(Saved data entries)
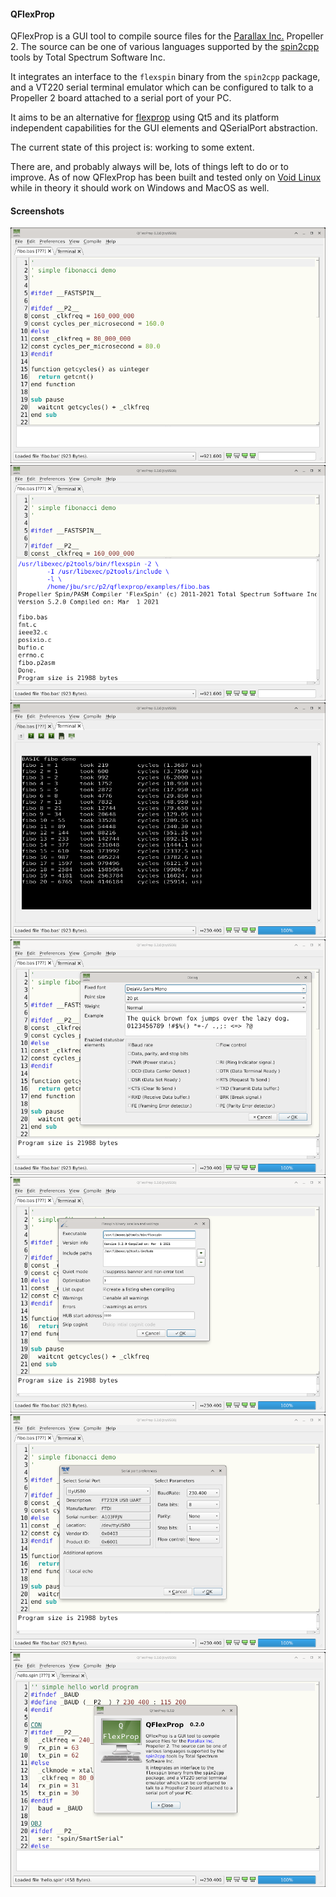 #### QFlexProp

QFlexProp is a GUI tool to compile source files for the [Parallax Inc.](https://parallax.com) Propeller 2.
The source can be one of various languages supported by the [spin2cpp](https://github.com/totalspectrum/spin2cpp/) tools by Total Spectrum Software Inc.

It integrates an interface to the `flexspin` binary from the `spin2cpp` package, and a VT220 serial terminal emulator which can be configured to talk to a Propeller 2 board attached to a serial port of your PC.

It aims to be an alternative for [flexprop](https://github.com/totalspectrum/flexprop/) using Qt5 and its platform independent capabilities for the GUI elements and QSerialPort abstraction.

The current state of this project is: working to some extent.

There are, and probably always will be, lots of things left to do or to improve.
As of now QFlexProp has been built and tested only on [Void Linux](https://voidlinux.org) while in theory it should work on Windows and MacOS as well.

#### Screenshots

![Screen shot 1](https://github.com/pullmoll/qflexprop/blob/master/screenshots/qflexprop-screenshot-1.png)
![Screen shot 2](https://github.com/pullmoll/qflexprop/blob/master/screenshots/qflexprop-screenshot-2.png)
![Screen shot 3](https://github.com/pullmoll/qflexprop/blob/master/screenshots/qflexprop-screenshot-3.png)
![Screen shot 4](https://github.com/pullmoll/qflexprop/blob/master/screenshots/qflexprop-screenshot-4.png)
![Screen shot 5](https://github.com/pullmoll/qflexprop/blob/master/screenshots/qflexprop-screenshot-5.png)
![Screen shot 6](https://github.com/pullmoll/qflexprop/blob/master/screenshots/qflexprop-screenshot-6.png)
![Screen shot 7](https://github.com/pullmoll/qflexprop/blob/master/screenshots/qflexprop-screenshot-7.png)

==

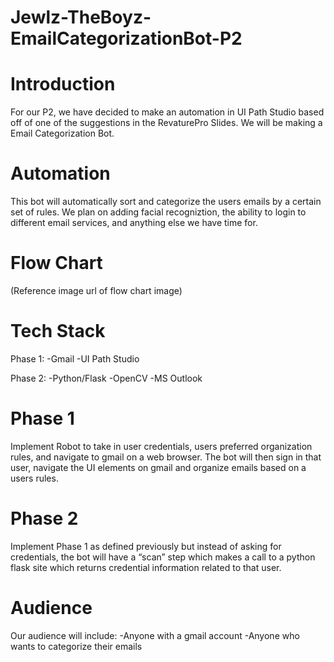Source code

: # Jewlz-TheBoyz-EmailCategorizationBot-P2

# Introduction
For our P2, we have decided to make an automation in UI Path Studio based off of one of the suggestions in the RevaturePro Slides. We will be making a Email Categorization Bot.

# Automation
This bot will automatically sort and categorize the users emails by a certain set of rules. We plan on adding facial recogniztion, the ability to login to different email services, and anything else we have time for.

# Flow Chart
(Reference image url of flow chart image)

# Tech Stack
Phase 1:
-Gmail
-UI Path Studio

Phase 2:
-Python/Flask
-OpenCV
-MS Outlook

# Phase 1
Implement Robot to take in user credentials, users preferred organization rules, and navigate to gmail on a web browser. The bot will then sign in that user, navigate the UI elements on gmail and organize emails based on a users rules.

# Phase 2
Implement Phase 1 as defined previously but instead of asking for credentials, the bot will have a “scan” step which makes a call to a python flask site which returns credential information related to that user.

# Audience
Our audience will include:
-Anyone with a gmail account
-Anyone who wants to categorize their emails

• _What is required_
Your answer should be a single number, which is the count of lines in the data above that include the word "Phase".

• _Written answer_
5